BEGIN DATA TO PROCESS
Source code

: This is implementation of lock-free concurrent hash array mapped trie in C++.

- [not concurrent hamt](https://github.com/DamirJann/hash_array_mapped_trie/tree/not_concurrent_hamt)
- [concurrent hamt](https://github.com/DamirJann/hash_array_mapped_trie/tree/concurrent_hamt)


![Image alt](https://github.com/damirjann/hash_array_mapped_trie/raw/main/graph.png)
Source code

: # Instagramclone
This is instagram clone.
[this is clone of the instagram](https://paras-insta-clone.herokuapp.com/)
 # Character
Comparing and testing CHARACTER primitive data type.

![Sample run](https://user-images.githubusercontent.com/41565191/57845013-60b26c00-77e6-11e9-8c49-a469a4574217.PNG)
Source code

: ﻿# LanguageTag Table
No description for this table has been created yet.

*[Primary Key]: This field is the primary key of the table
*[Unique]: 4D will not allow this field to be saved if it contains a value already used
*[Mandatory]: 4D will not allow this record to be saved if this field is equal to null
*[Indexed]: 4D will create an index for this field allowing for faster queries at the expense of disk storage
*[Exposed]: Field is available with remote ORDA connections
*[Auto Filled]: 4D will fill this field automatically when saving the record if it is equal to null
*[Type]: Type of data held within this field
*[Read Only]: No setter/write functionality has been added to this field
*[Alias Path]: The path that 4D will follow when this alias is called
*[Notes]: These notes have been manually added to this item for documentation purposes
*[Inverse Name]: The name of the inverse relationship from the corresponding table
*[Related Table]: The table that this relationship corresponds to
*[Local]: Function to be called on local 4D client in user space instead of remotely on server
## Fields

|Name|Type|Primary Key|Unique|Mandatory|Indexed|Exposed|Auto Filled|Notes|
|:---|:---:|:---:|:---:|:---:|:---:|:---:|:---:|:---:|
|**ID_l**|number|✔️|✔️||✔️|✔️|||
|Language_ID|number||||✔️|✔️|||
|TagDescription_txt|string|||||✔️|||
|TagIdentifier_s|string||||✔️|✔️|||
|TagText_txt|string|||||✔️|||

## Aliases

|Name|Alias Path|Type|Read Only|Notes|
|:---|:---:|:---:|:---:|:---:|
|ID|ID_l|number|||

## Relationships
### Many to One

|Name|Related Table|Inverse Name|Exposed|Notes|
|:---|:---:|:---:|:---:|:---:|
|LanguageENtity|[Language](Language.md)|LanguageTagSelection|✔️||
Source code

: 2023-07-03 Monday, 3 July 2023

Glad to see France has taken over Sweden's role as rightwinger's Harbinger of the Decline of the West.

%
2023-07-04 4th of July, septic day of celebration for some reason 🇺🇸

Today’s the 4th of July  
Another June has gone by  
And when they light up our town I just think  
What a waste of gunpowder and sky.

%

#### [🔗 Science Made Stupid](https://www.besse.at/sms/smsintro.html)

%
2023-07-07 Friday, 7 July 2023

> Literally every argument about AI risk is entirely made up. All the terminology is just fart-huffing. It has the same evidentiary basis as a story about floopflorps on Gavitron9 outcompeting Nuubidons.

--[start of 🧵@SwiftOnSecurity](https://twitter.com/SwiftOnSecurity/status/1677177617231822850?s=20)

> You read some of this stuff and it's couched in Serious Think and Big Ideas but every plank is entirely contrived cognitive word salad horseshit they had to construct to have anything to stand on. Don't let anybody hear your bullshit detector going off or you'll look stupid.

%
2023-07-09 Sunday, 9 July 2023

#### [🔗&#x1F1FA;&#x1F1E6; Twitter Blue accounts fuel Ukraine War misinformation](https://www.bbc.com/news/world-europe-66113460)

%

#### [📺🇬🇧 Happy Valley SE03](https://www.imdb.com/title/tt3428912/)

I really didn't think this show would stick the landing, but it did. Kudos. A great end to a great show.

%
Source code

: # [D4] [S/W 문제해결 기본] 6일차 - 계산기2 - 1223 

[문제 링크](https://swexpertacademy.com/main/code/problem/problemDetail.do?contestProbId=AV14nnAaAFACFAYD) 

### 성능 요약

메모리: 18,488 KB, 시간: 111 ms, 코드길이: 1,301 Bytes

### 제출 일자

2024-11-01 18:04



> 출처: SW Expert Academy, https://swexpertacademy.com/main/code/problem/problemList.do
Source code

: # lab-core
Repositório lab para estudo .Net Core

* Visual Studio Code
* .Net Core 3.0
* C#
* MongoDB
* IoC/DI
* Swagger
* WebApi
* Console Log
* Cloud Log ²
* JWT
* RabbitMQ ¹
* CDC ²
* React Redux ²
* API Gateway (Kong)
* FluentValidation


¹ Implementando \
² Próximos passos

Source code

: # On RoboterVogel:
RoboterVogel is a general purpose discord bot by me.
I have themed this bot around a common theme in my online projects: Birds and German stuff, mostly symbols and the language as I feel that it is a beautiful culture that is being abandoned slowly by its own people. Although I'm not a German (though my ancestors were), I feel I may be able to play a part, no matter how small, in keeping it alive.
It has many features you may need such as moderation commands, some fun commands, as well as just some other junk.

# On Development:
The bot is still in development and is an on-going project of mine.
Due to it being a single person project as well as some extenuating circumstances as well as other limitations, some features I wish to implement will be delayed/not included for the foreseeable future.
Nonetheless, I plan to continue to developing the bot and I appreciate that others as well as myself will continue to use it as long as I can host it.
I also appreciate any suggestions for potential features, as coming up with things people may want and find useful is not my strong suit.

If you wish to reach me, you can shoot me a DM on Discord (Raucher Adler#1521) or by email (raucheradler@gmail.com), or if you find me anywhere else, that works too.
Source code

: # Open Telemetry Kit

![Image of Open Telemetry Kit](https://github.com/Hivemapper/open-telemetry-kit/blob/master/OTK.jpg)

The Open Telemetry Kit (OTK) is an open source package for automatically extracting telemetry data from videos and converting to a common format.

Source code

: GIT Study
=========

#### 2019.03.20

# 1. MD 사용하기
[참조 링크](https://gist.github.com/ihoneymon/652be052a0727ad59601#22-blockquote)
END DATA TO PROCESS
* WHAT YOU WILL DO
The output should be exactly the lines above from the line containing "Due to it being" to the line containing "I also appreciate", inclusive, with no other lines.

* PROBLEM SOLUTION
Due to it being a single person project as well as some extenuating circumstances as well as other limitations, some features I wish to implement will be delayed/not included for the foreseeable future.
Nonetheless, I plan to continue to developing the bot and I appreciate that others as well as myself will continue to use it as long as I can host it.
I also appreciate any suggestions for potential features, as coming up with things people may want and find useful is not my strong suit.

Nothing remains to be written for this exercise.